TASK —
Copy all entries exactly, and wherever an entry holds a picture, leave that picture out.

____________

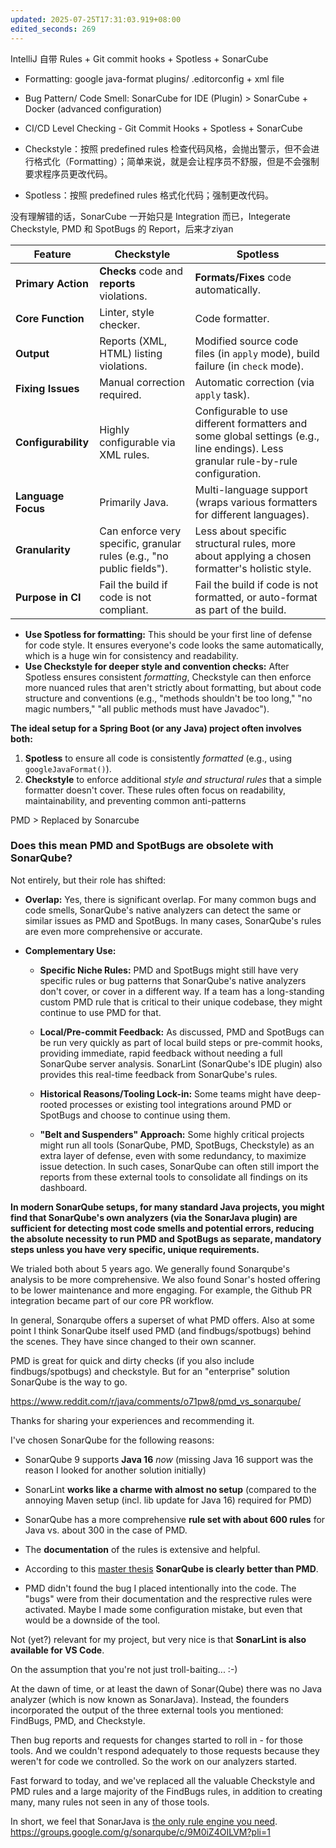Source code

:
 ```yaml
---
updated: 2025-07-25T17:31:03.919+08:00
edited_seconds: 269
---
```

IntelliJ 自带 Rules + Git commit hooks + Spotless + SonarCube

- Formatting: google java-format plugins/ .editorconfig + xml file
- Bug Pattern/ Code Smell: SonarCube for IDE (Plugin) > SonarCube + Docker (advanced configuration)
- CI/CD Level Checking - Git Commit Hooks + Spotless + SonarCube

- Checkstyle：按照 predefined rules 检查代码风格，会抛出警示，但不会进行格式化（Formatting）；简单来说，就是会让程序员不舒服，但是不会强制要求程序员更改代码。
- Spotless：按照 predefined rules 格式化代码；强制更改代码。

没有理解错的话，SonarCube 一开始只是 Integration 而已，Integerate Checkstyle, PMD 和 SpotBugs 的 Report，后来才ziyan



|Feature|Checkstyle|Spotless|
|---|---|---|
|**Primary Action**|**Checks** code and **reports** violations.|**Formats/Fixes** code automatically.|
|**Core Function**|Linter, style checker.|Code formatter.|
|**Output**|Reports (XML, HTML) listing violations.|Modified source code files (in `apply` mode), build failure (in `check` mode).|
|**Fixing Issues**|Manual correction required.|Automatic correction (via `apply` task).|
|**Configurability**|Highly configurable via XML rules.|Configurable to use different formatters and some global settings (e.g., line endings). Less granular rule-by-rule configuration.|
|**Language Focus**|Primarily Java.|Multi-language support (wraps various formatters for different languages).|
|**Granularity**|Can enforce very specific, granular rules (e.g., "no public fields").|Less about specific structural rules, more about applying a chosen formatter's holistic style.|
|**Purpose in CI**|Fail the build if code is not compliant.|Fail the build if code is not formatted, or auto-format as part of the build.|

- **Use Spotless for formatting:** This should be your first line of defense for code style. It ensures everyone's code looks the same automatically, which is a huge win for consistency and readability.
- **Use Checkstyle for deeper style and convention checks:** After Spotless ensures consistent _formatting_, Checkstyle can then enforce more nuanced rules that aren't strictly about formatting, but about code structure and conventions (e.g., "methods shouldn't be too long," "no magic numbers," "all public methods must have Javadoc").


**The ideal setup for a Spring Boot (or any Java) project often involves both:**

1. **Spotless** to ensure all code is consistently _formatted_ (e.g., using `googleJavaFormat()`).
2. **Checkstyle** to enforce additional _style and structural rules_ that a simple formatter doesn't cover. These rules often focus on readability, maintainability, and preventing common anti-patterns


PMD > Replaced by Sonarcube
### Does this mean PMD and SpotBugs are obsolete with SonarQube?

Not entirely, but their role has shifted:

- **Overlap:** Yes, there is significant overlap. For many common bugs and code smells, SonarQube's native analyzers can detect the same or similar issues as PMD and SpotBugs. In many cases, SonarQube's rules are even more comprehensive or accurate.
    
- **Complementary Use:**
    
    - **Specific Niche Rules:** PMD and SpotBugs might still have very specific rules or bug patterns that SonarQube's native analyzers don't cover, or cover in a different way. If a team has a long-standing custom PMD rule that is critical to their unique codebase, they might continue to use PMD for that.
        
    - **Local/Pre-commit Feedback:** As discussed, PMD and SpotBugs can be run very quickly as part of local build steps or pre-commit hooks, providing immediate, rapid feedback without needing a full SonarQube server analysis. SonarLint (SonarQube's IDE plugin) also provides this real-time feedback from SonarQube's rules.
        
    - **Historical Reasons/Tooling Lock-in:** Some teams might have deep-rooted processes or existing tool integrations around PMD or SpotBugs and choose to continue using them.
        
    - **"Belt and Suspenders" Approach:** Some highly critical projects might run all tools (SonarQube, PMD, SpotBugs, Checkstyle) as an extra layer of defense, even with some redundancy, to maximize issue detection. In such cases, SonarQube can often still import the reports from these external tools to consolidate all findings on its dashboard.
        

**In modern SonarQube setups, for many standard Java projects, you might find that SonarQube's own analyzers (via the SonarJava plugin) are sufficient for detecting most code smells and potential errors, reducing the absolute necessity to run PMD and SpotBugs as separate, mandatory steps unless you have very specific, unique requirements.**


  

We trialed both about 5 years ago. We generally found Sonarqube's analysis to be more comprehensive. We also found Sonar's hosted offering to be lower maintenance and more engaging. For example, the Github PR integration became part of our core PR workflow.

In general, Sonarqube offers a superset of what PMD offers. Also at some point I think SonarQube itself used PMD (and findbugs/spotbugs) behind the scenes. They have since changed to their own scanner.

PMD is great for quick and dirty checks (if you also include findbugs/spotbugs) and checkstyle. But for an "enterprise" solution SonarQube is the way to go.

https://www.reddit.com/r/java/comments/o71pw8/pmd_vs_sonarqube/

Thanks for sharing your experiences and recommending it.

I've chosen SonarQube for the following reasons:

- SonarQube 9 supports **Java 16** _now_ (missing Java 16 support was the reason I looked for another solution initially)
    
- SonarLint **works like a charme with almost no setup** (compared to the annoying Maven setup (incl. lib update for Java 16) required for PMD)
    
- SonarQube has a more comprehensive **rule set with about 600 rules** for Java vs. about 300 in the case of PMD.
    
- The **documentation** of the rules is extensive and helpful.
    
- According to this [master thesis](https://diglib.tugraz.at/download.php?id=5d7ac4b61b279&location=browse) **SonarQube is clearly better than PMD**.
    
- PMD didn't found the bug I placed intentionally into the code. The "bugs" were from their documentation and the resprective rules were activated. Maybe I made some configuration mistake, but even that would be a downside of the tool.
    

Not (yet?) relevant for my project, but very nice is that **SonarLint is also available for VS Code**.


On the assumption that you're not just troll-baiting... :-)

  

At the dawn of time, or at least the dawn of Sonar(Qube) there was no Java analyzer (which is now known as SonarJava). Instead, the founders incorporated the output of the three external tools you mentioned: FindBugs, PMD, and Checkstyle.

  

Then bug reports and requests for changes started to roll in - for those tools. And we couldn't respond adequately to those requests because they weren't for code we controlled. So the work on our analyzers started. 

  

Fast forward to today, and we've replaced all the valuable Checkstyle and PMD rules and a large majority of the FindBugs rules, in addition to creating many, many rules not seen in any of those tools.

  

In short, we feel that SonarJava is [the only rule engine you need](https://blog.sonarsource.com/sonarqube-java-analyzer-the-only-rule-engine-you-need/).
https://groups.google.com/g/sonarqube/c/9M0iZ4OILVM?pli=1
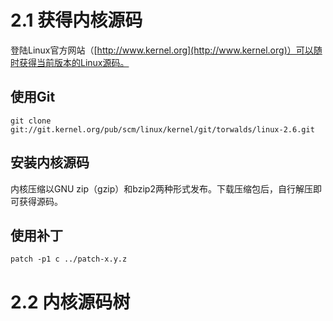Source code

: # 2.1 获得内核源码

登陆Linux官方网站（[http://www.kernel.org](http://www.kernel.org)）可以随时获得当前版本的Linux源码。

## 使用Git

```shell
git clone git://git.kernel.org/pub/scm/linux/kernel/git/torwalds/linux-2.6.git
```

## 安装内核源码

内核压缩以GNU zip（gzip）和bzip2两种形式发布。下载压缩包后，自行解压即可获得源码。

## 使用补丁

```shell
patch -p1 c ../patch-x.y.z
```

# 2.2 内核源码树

____________

WRITTEN REPLY —
Source code

:
 ```yaml
---
updated: 2025-07-25T17:31:03.919+08:00
edited_seconds: 269
---
```

IntelliJ 自带 Rules + Git commit hooks + Spotless + SonarCube

- Formatting: google java-format plugins/ .editorconfig + xml file
- Bug Pattern/ Code Smell: SonarCube for IDE (Plugin) > SonarCube + Docker (advanced configuration)
- CI/CD Level Checking - Git Commit Hooks + Spotless + SonarCube

- Checkstyle：按照 predefined rules 检查代码风格，会抛出警示，但不会进行格式化（Formatting）；简单来说，就是会让程序员不舒服，但是不会强制要求程序员更改代码。
- Spotless：按照 predefined rules 格式化代码；强制更改代码。

没有理解错的话，SonarCube 一开始只是 Integration 而已，Integerate Checkstyle, PMD 和 SpotBugs 的 Report，后来才ziyan



|Feature|Checkstyle|Spotless|
|---|---|---|
|**Primary Action**|**Checks** code and **reports** violations.|**Formats/Fixes** code automatically.|
|**Core Function**|Linter, style checker.|Code formatter.|
|**Output**|Reports (XML, HTML) listing violations.|Modified source code files (in `apply` mode), build failure (in `check` mode).|
|**Fixing Issues**|Manual correction required.|Automatic correction (via `apply` task).|
|**Configurability**|Highly configurable via XML rules.|Configurable to use different formatters and some global settings (e.g., line endings). Less granular rule-by-rule configuration.|
|**Language Focus**|Primarily Java.|Multi-language support (wraps various formatters for different languages).|
|**Granularity**|Can enforce very specific, granular rules (e.g., "no public fields").|Less about specific structural rules, more about applying a chosen formatter's holistic style.|
|**Purpose in CI**|Fail the build if code is not compliant.|Fail the build if code is not formatted, or auto-format as part of the build.|

- **Use Spotless for formatting:** This should be your first line of defense for code style. It ensures everyone's code looks the same automatically, which is a huge win for consistency and readability.
- **Use Checkstyle for deeper style and convention checks:** After Spotless ensures consistent _formatting_, Checkstyle can then enforce more nuanced rules that aren't strictly about formatting, but about code structure and conventions (e.g., "methods shouldn't be too long," "no magic numbers," "all public methods must have Javadoc").


**The ideal setup for a Spring Boot (or any Java) project often involves both:**

1. **Spotless** to ensure all code is consistently _formatted_ (e.g., using `googleJavaFormat()`).
2. **Checkstyle** to enforce additional _style and structural rules_ that a simple formatter doesn't cover. These rules often focus on readability, maintainability, and preventing common anti-patterns


PMD > Replaced by Sonarcube
### Does this mean PMD and SpotBugs are obsolete with SonarQube?

Not entirely, but their role has shifted:

- **Overlap:** Yes, there is significant overlap. For many common bugs and code smells, SonarQube's native analyzers can detect the same or similar issues as PMD and SpotBugs. In many cases, SonarQube's rules are even more comprehensive or accurate.
    
- **Complementary Use:**
    
    - **Specific Niche Rules:** PMD and SpotBugs might still have very specific rules or bug patterns that SonarQube's native analyzers don't cover, or cover in a different way. If a team has a long-standing custom PMD rule that is critical to their unique codebase, they might continue to use PMD for that.
        
    - **Local/Pre-commit Feedback:** As discussed, PMD and SpotBugs can be run very quickly as part of local build steps or pre-commit hooks, providing immediate, rapid feedback without needing a full SonarQube server analysis. SonarLint (SonarQube's IDE plugin) also provides this real-time feedback from SonarQube's rules.
        
    - **Historical Reasons/Tooling Lock-in:** Some teams might have deep-rooted processes or existing tool integrations around PMD or SpotBugs and choose to continue using them.
        
    - **"Belt and Suspenders" Approach:** Some highly critical projects might run all tools (SonarQube, PMD, SpotBugs, Checkstyle) as an extra layer of defense, even with some redundancy, to maximize issue detection. In such cases, SonarQube can often still import the reports from these external tools to consolidate all findings on its dashboard.
        

**In modern SonarQube setups, for many standard Java projects, you might find that SonarQube's own analyzers (via the SonarJava plugin) are sufficient for detecting most code smells and potential errors, reducing the absolute necessity to run PMD and SpotBugs as separate, mandatory steps unless you have very specific, unique requirements.**


  

We trialed both about 5 years ago. We generally found Sonarqube's analysis to be more comprehensive. We also found Sonar's hosted offering to be lower maintenance and more engaging. For example, the Github PR integration became part of our core PR workflow.

In general, Sonarqube offers a superset of what PMD offers. Also at some point I think SonarQube itself used PMD (and findbugs/spotbugs) behind the scenes. They have since changed to their own scanner.

PMD is great for quick and dirty checks (if you also include findbugs/spotbugs) and checkstyle. But for an "enterprise" solution SonarQube is the way to go.

https://www.reddit.com/r/java/comments/o71pw8/pmd_vs_sonarqube/

Thanks for sharing your experiences and recommending it.

I've chosen SonarQube for the following reasons:

- SonarQube 9 supports **Java 16** _now_ (missing Java 16 support was the reason I looked for another solution initially)
    
- SonarLint **works like a charme with almost no setup** (compared to the annoying Maven setup (incl. lib update for Java 16) required for PMD)
    
- SonarQube has a more comprehensive **rule set with about 600 rules** for Java vs. about 300 in the case of PMD.
    
- The **documentation** of the rules is extensive and helpful.
    
- According to this [master thesis](https://diglib.tugraz.at/download.php?id=5d7ac4b61b279&location=browse) **SonarQube is clearly better than PMD**.
    
- PMD didn't found the bug I placed intentionally into the code. The "bugs" were from their documentation and the resprective rules were activated. Maybe I made some configuration mistake, but even that would be a downside of the tool.
    

Not (yet?) relevant for my project, but very nice is that **SonarLint is also available for VS Code**.


On the assumption that you're not just troll-baiting... :-)

  

At the dawn of time, or at least the dawn of Sonar(Qube) there was no Java analyzer (which is now known as SonarJava). Instead, the founders incorporated the output of the three external tools you mentioned: FindBugs, PMD, and Checkstyle.

  

Then bug reports and requests for changes started to roll in - for those tools. And we couldn't respond adequately to those requests because they weren't for code we controlled. So the work on our analyzers started. 

  

Fast forward to today, and we've replaced all the valuable Checkstyle and PMD rules and a large majority of the FindBugs rules, in addition to creating many, many rules not seen in any of those tools.

  

In short, we feel that SonarJava is [the only rule engine you need](https://blog.sonarsource.com/sonarqube-java-analyzer-the-only-rule-engine-you-need/).
https://groups.google.com/g/sonarqube/c/9M0iZ4OILVM?pli=1
Source code

: # 2.1 获得内核源码

登陆Linux官方网站（[http://www.kernel.org](http://www.kernel.org)）可以随时获得当前版本的Linux源码。

## 使用Git

```shell
git clone git://git.kernel.org/pub/scm/linux/kernel/git/torwalds/linux-2.6.git
```

## 安装内核源码

内核压缩以GNU zip（gzip）和bzip2两种形式发布。下载压缩包后，自行解压即可获得源码。

## 使用补丁

```shell
patch -p1 c ../patch-x.y.z
```

# 2.2 内核源码树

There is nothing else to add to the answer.